Universal has taken the risky gamble of remaking all of the monster films from its archives. Judging by the first, The Wolfman, they stand to lose a lot of money.
Benicio Del Toro stars as Larry Talbot, an English actor in 1890 who has gone to seek his fortune in America. When Larry’s brother is brutally murdered, Larry reluctantly returns home to be with his estranged family, including his mysterious father Sir John Talbot (Anthony Hopkins) and his brother’s fiance Gwen (Emily Blunt). During his investigation into his brother’s death, he is attacked and bitten by a horrific creature in a gypsy camp, which gives him unnatural powers when the moon rises …
It seems unpleasant and wrong to discuss the turmoil in the making of a film when reviewing it, but it is unavoidable in this case. The Wolfman is a narrative mess, and many of the hackings and arguments behind the scenes show up unpleasantly onscreen. Particularly bad is the entire first act, which flops around in a vain attempt to establish a character and a romance for Larry. Rather than take a careful pace to build up to Larry’s infection and transformation, the film rushes headlong to that point without anything really making an impression. The direction by Joe Johnston is typically workmanlike, but flails in the face of massive script and performance problems.
Some of that might be the fault of Del Toro, who manages the hung-dog look of Lon Chaney Jr. without any of his pathos. I am hard-pressed to come up with a less interesting leading man in a major tentpole film. Couldn’t screenwriters Andrew Kevin Walker and David Self give Larry any kind of character? Even an inappropriate character element would have been better than what ended up onscreen. What remains is a hero that we do not know, and with whom we cannot sympathize or encourage. That’s a bad, bad trait for a film like this.
Even worse is setting up for a romance that has no chemistry. In reality, the romance needs to be very strong, because that imbues the tragic aspects of the story with more pathos and conflict. Unfortunately, Blunt has zero chemistry with Del Toro. The script betrays the romance as well, forcing the two characters together unbelievably (would they really fall in love that fast??) rather than let it breather organically. The real tragedy is how so many professional moviemakers on this set managed to miss this important aspect.
I am also somewhat divided about the performance of Anthony Hopkins and Larry’s peculiar father. He overacts dreadfully, no doubt. This could have worked wonderfully, except that the rest of the film is pitched so much lower. Hopkins feels like he is in another film altogether. Aren’t actors supposed to tune their performances to those around them in order to make a script work?
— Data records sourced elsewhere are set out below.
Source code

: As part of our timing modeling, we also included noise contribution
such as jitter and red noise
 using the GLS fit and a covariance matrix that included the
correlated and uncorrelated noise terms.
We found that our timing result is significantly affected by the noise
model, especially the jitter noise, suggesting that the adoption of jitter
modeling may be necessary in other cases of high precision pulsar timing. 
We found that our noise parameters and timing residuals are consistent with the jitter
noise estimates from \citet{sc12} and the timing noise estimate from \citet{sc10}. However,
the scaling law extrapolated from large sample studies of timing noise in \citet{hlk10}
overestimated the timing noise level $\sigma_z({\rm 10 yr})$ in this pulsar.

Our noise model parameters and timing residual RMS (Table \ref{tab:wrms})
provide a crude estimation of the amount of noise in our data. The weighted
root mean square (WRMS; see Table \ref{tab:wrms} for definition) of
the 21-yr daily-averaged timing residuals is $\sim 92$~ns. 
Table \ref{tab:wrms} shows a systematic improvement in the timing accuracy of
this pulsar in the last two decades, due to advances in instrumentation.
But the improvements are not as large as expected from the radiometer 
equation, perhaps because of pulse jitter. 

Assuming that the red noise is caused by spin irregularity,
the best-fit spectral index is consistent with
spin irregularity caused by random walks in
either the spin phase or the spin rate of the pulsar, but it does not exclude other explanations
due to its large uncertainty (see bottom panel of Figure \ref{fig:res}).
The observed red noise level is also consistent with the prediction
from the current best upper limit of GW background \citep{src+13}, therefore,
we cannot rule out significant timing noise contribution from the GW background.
Hopkins’ Talbot Sr. feels like a reprisal of his Van Helsing character from Bram Stoker’s Dracula, which is out of place here. As always, Hopkins is mesmerizing, but he definitely unravels the tapestry of the film.
One of the huge problems with films like The Wolfman or Frankenstein is this: with whom do you sympathize?? Can you really root for Larry Talbot, who turns into a murderous werewolf and slaughters people? Do you root for Detective Abberline (Hugo Weaving) who is trying to find and kill Larry’s wolf?? The viewer is left conflicted about the point of the film, or what outcome would be dramatically pleasing. In Frankenstein, Karloff created a monster that we could love and understand, and thereby crafted an anti-hero for whom we could sympathize and encourage. We cannot do the same thing here.
With all of the dramatic fumblings, the only aspect left to enjoy on any level are the effects, and even those fly all over the quality map. Some of the CGI transformations work fairly well, while other CGI effects of the wolfman leaping and jumping look like more of the same rubber puppet nonsense that I hoped Avatar would make obsolete. Rick Baker’s makeup effects look good, and the gore is copious. But effects cannot make a movie like this.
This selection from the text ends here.